» EXERCISE GOAL: Go through the records below and show every line with the string "private".

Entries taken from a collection

%%

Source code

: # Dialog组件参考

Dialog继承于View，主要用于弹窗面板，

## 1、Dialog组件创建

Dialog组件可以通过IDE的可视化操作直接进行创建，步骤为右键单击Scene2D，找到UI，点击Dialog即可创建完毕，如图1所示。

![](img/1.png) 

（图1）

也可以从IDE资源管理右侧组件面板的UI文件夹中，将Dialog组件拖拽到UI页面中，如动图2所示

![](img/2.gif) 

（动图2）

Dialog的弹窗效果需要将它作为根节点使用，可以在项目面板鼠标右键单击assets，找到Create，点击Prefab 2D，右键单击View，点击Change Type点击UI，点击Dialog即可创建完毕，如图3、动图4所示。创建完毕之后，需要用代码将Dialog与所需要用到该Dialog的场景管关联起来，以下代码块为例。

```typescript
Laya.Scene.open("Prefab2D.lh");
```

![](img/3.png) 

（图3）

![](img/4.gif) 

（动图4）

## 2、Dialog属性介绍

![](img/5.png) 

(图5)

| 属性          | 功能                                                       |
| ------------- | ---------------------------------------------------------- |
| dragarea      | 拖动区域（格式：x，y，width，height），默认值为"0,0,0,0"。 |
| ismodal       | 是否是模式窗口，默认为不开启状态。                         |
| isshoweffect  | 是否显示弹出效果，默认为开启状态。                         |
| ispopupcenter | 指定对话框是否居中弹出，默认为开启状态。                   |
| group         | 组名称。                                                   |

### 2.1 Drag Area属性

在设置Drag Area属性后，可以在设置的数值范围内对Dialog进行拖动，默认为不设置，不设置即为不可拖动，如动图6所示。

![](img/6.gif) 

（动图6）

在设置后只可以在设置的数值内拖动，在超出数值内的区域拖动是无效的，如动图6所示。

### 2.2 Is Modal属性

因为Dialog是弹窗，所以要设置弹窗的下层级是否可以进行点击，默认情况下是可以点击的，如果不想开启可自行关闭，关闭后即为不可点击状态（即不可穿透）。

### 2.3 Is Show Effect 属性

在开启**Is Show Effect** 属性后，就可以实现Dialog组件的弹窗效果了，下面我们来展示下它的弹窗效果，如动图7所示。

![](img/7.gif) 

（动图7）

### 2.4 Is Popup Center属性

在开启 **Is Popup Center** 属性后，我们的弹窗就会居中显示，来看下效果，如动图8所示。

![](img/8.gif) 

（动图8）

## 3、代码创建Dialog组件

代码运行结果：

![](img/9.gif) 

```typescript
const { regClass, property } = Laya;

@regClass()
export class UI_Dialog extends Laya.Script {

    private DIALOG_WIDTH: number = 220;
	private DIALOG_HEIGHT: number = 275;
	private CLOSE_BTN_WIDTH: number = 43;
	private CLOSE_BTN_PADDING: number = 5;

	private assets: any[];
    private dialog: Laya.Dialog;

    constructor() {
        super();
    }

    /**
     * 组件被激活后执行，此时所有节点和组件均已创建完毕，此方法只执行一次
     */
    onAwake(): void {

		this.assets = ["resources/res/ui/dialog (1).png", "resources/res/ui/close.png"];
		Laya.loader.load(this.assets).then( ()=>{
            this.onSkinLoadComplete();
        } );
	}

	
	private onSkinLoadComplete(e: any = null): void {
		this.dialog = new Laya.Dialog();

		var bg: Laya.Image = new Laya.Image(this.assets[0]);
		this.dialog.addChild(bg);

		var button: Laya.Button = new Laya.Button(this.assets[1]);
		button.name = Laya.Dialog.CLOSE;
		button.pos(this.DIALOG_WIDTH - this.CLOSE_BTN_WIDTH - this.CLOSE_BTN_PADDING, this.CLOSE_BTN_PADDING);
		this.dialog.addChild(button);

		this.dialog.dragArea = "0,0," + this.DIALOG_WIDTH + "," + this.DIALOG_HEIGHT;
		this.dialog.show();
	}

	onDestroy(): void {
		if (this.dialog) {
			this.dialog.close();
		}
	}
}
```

%%

» RESPONSE BELOW:
    private DIALOG_WIDTH: number = 220;
	private DIALOG_HEIGHT: number = 275;
	private CLOSE_BTN_WIDTH: number = 43;
	private CLOSE_BTN_PADDING: number = 5;
	private assets: any[];
    private dialog: Laya.Dialog;
	private onSkinLoadComplete(e: any = null): void {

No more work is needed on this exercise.